The protests were sparked by a series of undercover videos, released by the Center for Medical Progress, that show high-level PP employees pricing fetal organs; the selling of human body parts is a federal crime. PP officials at the national level have denied illegal activity, saying that the employees were merely discussing the "reasonable payments" for the "transportation, implantation, processing, preservation, quality control or storage of human fetal tissue" allowed by federal law.

"We've been lied to," continued Father McNamara of Servants of Christ Ministries in Scituate. "Enough is enough."

He urged the crowd to spend more time in prayer, fasting and acts of charity for the sake of the unborn. He prayed for abortion-minded women as well as PP employees and escorts. Then, he invited all to raise their hands and pray over the PP building.

In a statement, Tricia Wajda, Director of Public Affairs at Planned Parenthood League of Massachusetts, said, "These protests are designed to shame the patients who seek basic health care services from Planned Parenthood and to intimidate the health care professionals who work here. Women should be able to get health care without fear of violence, harassment or intimidation."

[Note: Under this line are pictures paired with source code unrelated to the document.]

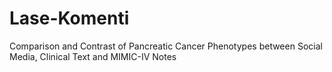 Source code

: # Lase-Komenti
Comparison and Contrast of Pancreatic Cancer Phenotypes between Social Media,  Clinical Text and MIMIC-IV Notes
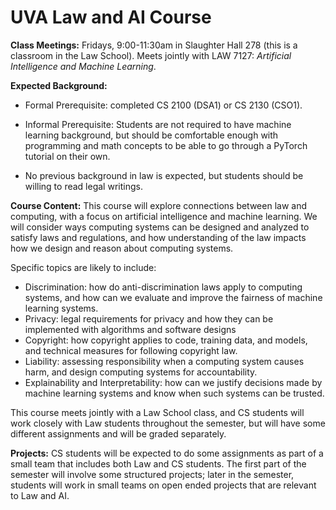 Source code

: <h1>
  UVA Law and AI Course
</h1>

**Class Meetings:** Fridays, 9:00-11:30am in Slaughter Hall 278 (this is a classroom in the Law School). Meets jointly with LAW 7127: _Artificial Intelligence and Machine Learning_. 

**Expected Background:**

- Formal Prerequisite: completed CS 2100 (DSA1) or CS 2130 (CSO1).

- Informal Prerequisite: Students are not required to have machine learning background, but should be comfortable enough with programming and math concepts to be able to go through a PyTorch tutorial on their own. 

- No previous background in law is expected, but students should be willing to read legal writings.

**Course Content:**
This course will explore connections between law and computing, with a focus on artificial intelligence and machine learning. We will consider ways computing systems can be designed and analyzed to satisfy laws and regulations, and how understanding of the law impacts how we design and reason about computing systems. 

Specific topics are likely to include:

- Discrimination: how do anti-discrimination laws apply to computing systems, and how can we evaluate and improve the fairness of machine learning systems.
- Privacy: legal requirements for privacy and how they can be implemented with algorithms and software designs
- Copyright: how copyright applies to code, training data, and models, and technical measures for following copyright law.
- Liability: assessing responsibility when a computing system causes harm, and design computing systems for accountability.
- Explainability and Interpretability: how can we justify decisions made by machine learning systems and know when such systems can be trusted.

This course meets jointly with a Law School class, and CS students will work closely with Law students throughout the semester, but will have some different assignments and will be graded separately. 

**Projects:**
CS students will be expected to do some assignments as part of a small team that includes both Law and CS students. The first part of the semester will involve some structured projects; later in the semester, students will work in small teams on open ended projects that are relevant to Law and AI.


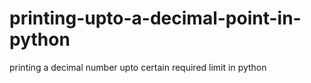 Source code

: # printing-upto-a-decimal-point-in-python
printing a decimal number upto certain required limit in python
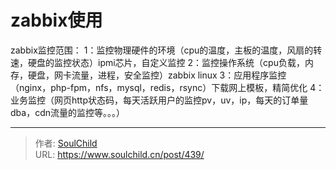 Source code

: # zabbix使用

<!--more-->
zabbix监控范围：
1：监控物理硬件的环境（cpu的温度，主板的温度，风扇的转速，硬盘的监控状态）ipmi芯片，自定义监控
2：监控操作系统（cpu负载，内存，硬盘，网卡流量，进程，安全监控）zabbix linux
3：应用程序监控（nginx，php-fpm，nfs，mysql，redis，rsync）下载网上模板，精简优化
4：业务监控（网页http状态码，每天活跃用户的监控pv，uv，ip，每天的订单量dba，cdn流量的监控等。。。）


---

> 作者: [SoulChild](https://www.soulchild.cn)  
> URL: https://www.soulchild.cn/post/439/  

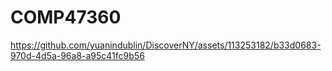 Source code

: # COMP47360




https://github.com/yuanindublin/DiscoverNY/assets/113253182/b33d0683-970d-4d5a-96a8-a95c41fc9b56

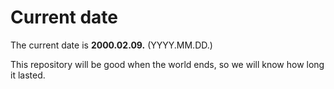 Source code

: # Current date

The current date is **2000.02.09.** (YYYY.MM.DD.)

This repository will be good when the world ends, so we will know how long it lasted.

Other speakers at the protest included executive director of the Catholic Action League C.J. Doyle, president of Operation Rescue William Cotter and state Rep. James Lyons (R-Andover). All condemned the actions of PP employees and called for taxpayer funds to be redirected toward healthcare clinics that do not provide abortions. A federal bill with that aim was defeated in the United States Senate on Aug. 4. Local pro-lifers plan to start a referendum in September that would take state funds away from the local PP branch.

The Planned Parenthood on Commonwealth Avenue, a busy street, stands next to a grocery store and the west campus of Boston University. At the protest, Boston Police officers cleared a throughway in the middle of the crowd so that pedestrians could continue to use the bustling sidewalk. People jogged through on their morning run. Several men came through, shouting insults and giving the finger to the men, women and children gathered there.

Those protesting stood on either side of the throughway -- against the side of the building or near the street with the crowd extending into the row of parallel parking spaces. The protesters spent much of their time in prayer, reciting the rosary before and after the event.

The PP was also open for business, and many women went inside, often escorted in by the clinic's volunteers. Veteran sidewalk counselors called out to them, offering them assistance and urging them not to have an abortion. One woman, Barbara Bell, called out a warning, "You will never be the same."

Karen Victoria, a member of Silent No More, an organization for post-abortive women, spoke about her abortion in 1973. She was 17, pregnant and "drowned in shame." Her mother drove her to the abortion clinic and Victoria testified that the abortion shattered her life. She carried the pain with her for over 40 years, but said that a couple of years ago she attended a Project Rachel retreat and "Jesus healed me."

Rita Russo, head of the 40 Days for Life prayer campaign in Boston, said that it is barbaric for a mother to kill her own child. She said that through multiple sting operations, it has been proved that PP employees lie to women about fetal development and the abortion procedure. They fight legislation that would give women more information under the guise of helping women.

"Women are strong and can handle the truth," Russo said. "We do not empower women by killing their children."

Liesse Lynch of St. Vincent de Paul Parish in Attleboro said that everyone needs to know the evil that happens inside abortion clinics. She regularly prays outside the Four Women Health Services in Attleboro, the only abortion clinic in the Diocese of Fall River.

"It's not normal to be killing babies and harvesting their organs," she said. "This is not acceptable. It's evil."